Saturn: The Roman God

Saturn: The Roman God

Saturn, the Roman deity of agriculture, was the son of Uranus and Terra. This SpiritualRay article attempts to shed light on the life and personality of the God.
SpiritualRay Staff
Ancient Roman mythology is full of legends related to different gods and goddesses. Each Roman and Greek god and goddess represented a distinct aspect(s) of life, and had a set of his/her own responsibilities. People were scared of making the gods angry, and facing their wrath. The angered deities could make one's life a misery, and thus, it was always considered better to keep them happy. This article will give you some interesting information about Saturnus, an important Roman mythological figure.
The Myth
In the Roman mythology, Saturn was the God of fertility and agriculture. He was also the deity of justice and strength. Identified with a sickle in his left hand, and a wheat bundle in his right, he was the son of Uranus (the Sky Father and Terra (the Earth Mother). His Greek counterpart was Cronus (the king of the Titans), and his journey from Greece to Rome, and his subsequent transformation from Cronus to Saturn, has been described very vividly in the Roman mythology.
The Legend of Cronus
It is said that Cronus took over the throne from his father, Uranus (Greek: Ouranos). His reign was known as the 'Golden Age of Man'. This was a period of prosperity and harmony, where men lived like they would, in the garden of Eden.
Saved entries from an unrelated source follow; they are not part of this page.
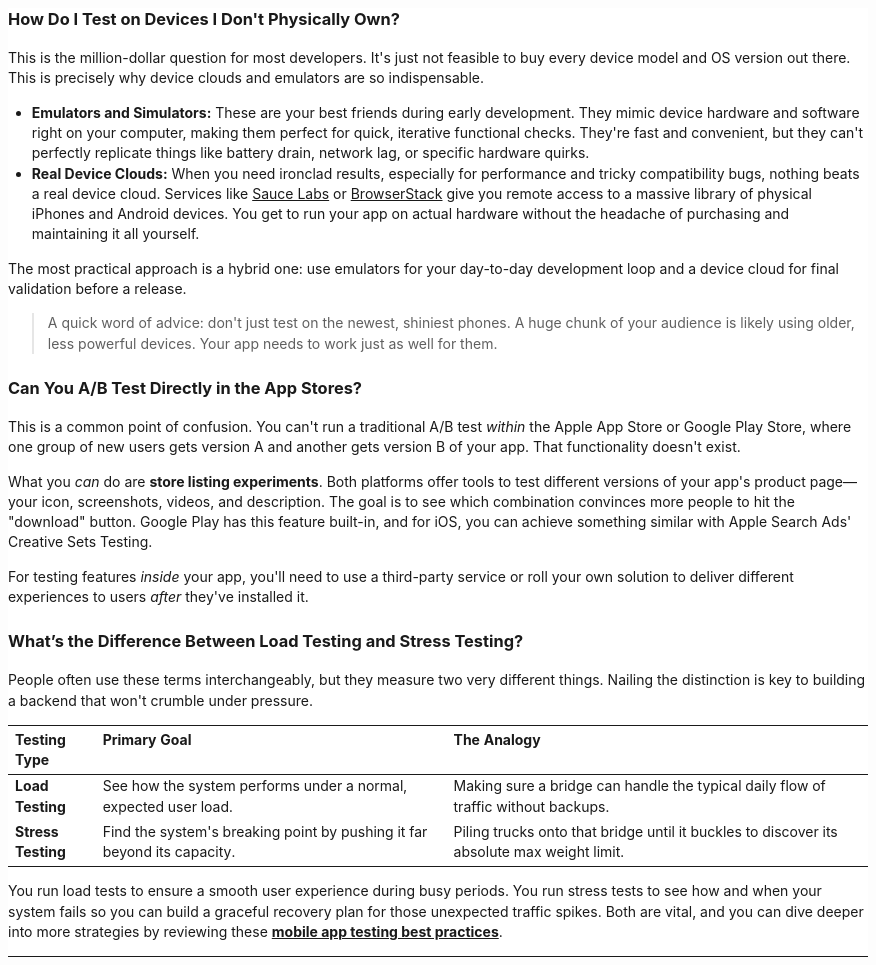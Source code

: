 ### How Do I Test on Devices I Don't Physically Own?

This is the million-dollar question for most developers. It's just not feasible to buy every device model and OS version out there. This is precisely why device clouds and emulators are so indispensable.

*   **Emulators and Simulators:** These are your best friends during early development. They mimic device hardware and software right on your computer, making them perfect for quick, iterative functional checks. They're fast and convenient, but they can't perfectly replicate things like battery drain, network lag, or specific hardware quirks.
*   **Real Device Clouds:** When you need ironclad results, especially for performance and tricky compatibility bugs, nothing beats a real device cloud. Services like [Sauce Labs](https://saucelabs.com/) or [BrowserStack](https://www.browserstack.com/) give you remote access to a massive library of physical iPhones and Android devices. You get to run your app on actual hardware without the headache of purchasing and maintaining it all yourself.

The most practical approach is a hybrid one: use emulators for your day-to-day development loop and a device cloud for final validation before a release.

> A quick word of advice: don't just test on the newest, shiniest phones. A huge chunk of your audience is likely using older, less powerful devices. Your app needs to work just as well for them.

### Can You A/B Test Directly in the App Stores?

This is a common point of confusion. You can't run a traditional A/B test *within* the Apple App Store or Google Play Store, where one group of new users gets version A and another gets version B of your app. That functionality doesn't exist.

What you *can* do are **store listing experiments**. Both platforms offer tools to test different versions of your app's product page—your icon, screenshots, videos, and description. The goal is to see which combination convinces more people to hit the "download" button. Google Play has this feature built-in, and for iOS, you can achieve something similar with Apple Search Ads' Creative Sets Testing.

For testing features *inside* your app, you'll need to use a third-party service or roll your own solution to deliver different experiences to users *after* they've installed it.

### What’s the Difference Between Load Testing and Stress Testing?

People often use these terms interchangeably, but they measure two very different things. Nailing the distinction is key to building a backend that won't crumble under pressure.

| Testing Type | Primary Goal | The Analogy |
| :--- | :--- | :--- |
| **Load Testing** | See how the system performs under a normal, expected user load. | Making sure a bridge can handle the typical daily flow of traffic without backups. |
| **Stress Testing** | Find the system's breaking point by pushing it far beyond its capacity. | Piling trucks onto that bridge until it buckles to discover its absolute max weight limit. |

You run load tests to ensure a smooth user experience during busy periods. You run stress tests to see how and when your system fails so you can build a graceful recovery plan for those unexpected traffic spikes. Both are vital, and you can dive deeper into more strategies by reviewing these **[mobile app testing best practices](https://codepushgo.com/blog/mobile-app-testing-best-practices/)**.

---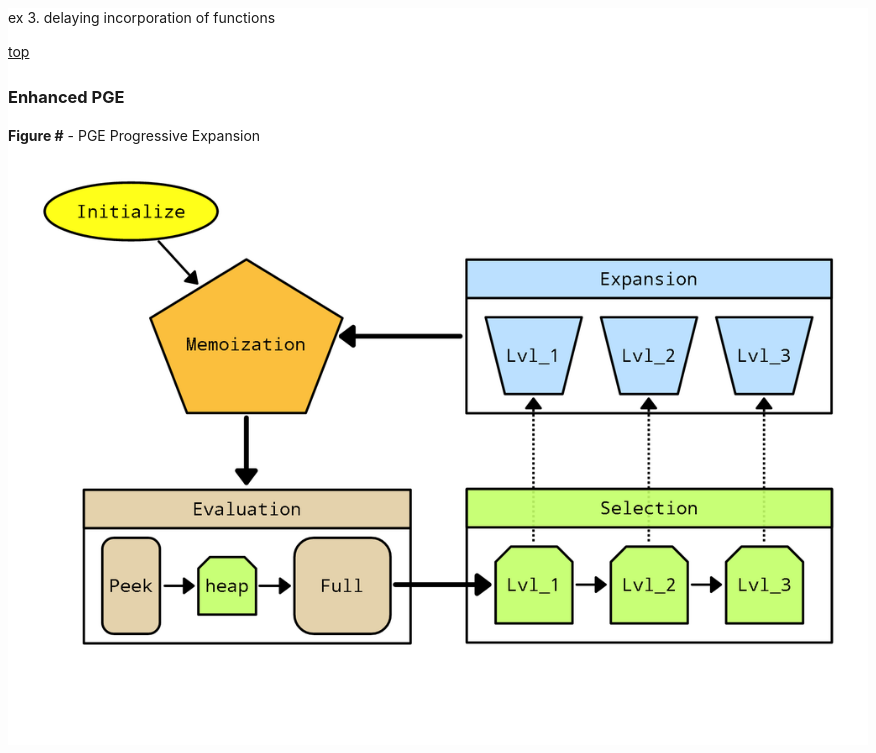 ex 3. delaying incorporation of functions









<div id="enhanced">
<a class="right" href="#top">top</a>
</div>

### Enhanced PGE




<div class="center-align">
<span><b>Figure #</b> - PGE Progressive Expansion</span>
<img class="responsive-img" src="/sr/img/impl_diags/PGE_Enhanced.png" />
</div>






























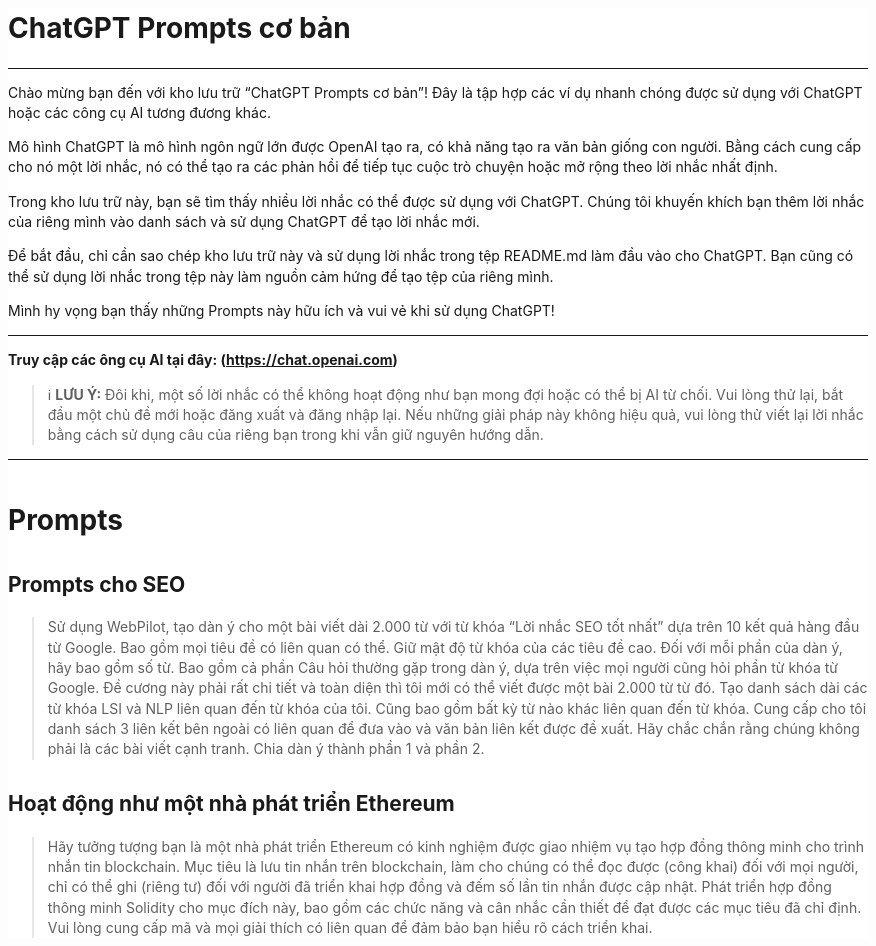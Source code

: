 <p align="center"><h1> ChatGPT Prompts cơ bản</h1></p>

---

Chào mừng bạn đến với kho lưu trữ “ChatGPT Prompts cơ bản”! Đây là tập hợp các ví dụ nhanh chóng được sử dụng với ChatGPT hoặc các công cụ AI tương đương khác.

Mô hình ChatGPT là mô hình ngôn ngữ lớn được OpenAI tạo ra, có khả năng tạo ra văn bản giống con người. Bằng cách cung cấp cho nó một lời nhắc, nó có thể tạo ra các phản hồi để tiếp tục cuộc trò chuyện hoặc mở rộng theo lời nhắc nhất định.

Trong kho lưu trữ này, bạn sẽ tìm thấy nhiều lời nhắc có thể được sử dụng với ChatGPT. Chúng tôi khuyến khích bạn thêm lời nhắc của riêng mình vào danh sách và sử dụng ChatGPT để tạo lời nhắc mới.

Để bắt đầu, chỉ cần sao chép kho lưu trữ này và sử dụng lời nhắc trong tệp README.md làm đầu vào cho ChatGPT. Bạn cũng có thể sử dụng lời nhắc trong tệp này làm nguồn cảm hứng để tạo tệp của riêng mình.

Mình hy vọng bạn thấy những Prompts này hữu ích và vui vẻ khi sử dụng ChatGPT!

---



**Truy cập các ông cụ AI tại đây: (https://chat.openai.com)**

> ℹ️ **LƯU Ý:** Đôi khi, một số lời nhắc có thể không hoạt động như bạn mong đợi hoặc có thể bị AI từ chối. Vui lòng thử lại, bắt đầu một chủ đề mới hoặc đăng xuất và đăng nhập lại. Nếu những giải pháp này không hiệu quả, vui lòng thử viết lại lời nhắc bằng cách sử dụng câu của riêng bạn trong khi vẫn giữ nguyên hướng dẫn.




---

# Prompts

## Prompts cho SEO

> Sử dụng WebPilot, tạo dàn ý cho một bài viết dài 2.000 từ với từ khóa “Lời nhắc SEO tốt nhất” dựa trên 10 kết quả hàng đầu từ Google.
Bao gồm mọi tiêu đề có liên quan có thể. Giữ mật độ từ khóa của các tiêu đề cao.
Đối với mỗi phần của dàn ý, hãy bao gồm số từ.
Bao gồm cả phần Câu hỏi thường gặp trong dàn ý, dựa trên việc mọi người cũng hỏi phần từ khóa từ Google.
Đề cương này phải rất chi tiết và toàn diện thì tôi mới có thể viết được một bài 2.000 từ từ đó.
Tạo danh sách dài các từ khóa LSI và NLP liên quan đến từ khóa của tôi. Cũng bao gồm bất kỳ từ nào khác liên quan đến từ khóa.
Cung cấp cho tôi danh sách 3 liên kết bên ngoài có liên quan để đưa vào và văn bản liên kết được đề xuất. Hãy chắc chắn rằng chúng không phải là các bài viết cạnh tranh.
Chia dàn ý thành phần 1 và phần 2.

## Hoạt động như một nhà phát triển Ethereum

> Hãy tưởng tượng bạn là một nhà phát triển Ethereum có kinh nghiệm được giao nhiệm vụ tạo hợp đồng thông minh cho trình nhắn tin blockchain. Mục tiêu là lưu tin nhắn trên blockchain, làm cho chúng có thể đọc được (công khai) đối với mọi người, chỉ có thể ghi (riêng tư) đối với người đã triển khai hợp đồng và đếm số lần tin nhắn được cập nhật. Phát triển hợp đồng thông minh Solidity cho mục đích này, bao gồm các chức năng và cân nhắc cần thiết để đạt được các mục tiêu đã chỉ định. Vui lòng cung cấp mã và mọi giải thích có liên quan để đảm bảo bạn hiểu rõ cách triển khai.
It is written by Hesiod, an early Greek poet, that Cronus seized the power from Uranus. As he was about to slay his father, it was prophesied that he will be similarly disposed off by his own son. The titan, took this prophesy rather seriously. The children borne by his wife Rhea (Roman: Ops), were swallowed up by him. However, one day, Rhea hid her sixth child on an island of Crete. This son was Zeus (Roman: Jupiter), who, later on, tricked Cronus into drinking a potion that made him vomit all the children he had swallowed. These were Vesta (Greek: Hestia), Ceres (Greek: Demeter), Juno (Greek: Hera), Pluto (Greek: Hades), and Neptune (Greek: Poseidon). Subsequently, as was the prophecy, a war was initiated, with Cronus and his siblings on one side, and Zeus and his siblings on the other. Zeus emerged victorious at the end, and thus, the rule of the titans was completely uprooted from Greece.
The Legend of Saturn
According to the Roman legend, Saturn fled to Rome after Jupiter took over the Earth, Pluto the Underworld, and Neptune the Sea. In Rome, Saturn taught farming to the people, and thus, became the god of the farmers. He taught wisdom to men, alongside numerous other things, as long as he reigned. In his memory, during the Winter Solstice, the Feast of Saturnalia was held every year. This was the time when no war was fought or declared, slaves could eat at the same table as their masters, and no one was executed. People gave presents to each other.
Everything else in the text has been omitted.